Supplied records section start

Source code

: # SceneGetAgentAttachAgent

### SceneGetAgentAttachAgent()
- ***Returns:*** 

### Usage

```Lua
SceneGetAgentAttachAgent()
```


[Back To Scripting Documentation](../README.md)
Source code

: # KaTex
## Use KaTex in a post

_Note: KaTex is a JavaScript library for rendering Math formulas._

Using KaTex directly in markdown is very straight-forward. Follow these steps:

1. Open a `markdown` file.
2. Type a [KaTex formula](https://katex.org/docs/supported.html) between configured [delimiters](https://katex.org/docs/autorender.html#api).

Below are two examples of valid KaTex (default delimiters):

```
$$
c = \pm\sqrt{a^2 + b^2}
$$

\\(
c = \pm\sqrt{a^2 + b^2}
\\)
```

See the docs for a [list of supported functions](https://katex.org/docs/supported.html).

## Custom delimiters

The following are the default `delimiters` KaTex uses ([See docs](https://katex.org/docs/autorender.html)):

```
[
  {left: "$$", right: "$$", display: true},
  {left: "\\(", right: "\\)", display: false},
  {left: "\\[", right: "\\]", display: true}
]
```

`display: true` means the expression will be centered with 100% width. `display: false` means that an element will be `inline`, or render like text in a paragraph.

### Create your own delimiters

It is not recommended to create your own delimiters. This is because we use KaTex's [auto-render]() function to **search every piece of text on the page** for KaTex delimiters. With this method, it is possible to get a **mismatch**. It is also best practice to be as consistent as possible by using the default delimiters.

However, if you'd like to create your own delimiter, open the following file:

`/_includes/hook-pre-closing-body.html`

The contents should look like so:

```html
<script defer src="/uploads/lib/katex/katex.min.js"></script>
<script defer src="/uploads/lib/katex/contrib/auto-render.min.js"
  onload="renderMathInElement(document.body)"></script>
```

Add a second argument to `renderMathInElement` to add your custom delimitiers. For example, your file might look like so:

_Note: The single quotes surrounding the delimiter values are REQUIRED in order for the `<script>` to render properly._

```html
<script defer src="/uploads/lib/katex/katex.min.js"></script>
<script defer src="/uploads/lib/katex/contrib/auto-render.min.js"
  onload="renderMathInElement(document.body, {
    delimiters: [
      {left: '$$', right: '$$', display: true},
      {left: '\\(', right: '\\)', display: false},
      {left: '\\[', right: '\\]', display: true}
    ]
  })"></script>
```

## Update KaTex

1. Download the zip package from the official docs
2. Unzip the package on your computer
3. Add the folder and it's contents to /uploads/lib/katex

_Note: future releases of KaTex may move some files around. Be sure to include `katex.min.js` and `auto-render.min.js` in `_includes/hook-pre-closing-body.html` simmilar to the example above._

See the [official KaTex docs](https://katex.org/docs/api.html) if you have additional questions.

Supplied records section end

- **Work to be completed**: Write out a verbatim copy of the data, beginning with its first line and ending with the line that contains "## Use KaTex in a post".

- **Your solution**:
Source code

: # SceneGetAgentAttachAgent

### SceneGetAgentAttachAgent()
- ***Returns:*** 

### Usage

```Lua
SceneGetAgentAttachAgent()
```


[Back To Scripting Documentation](../README.md)
Source code

: # KaTex
## Use KaTex in a post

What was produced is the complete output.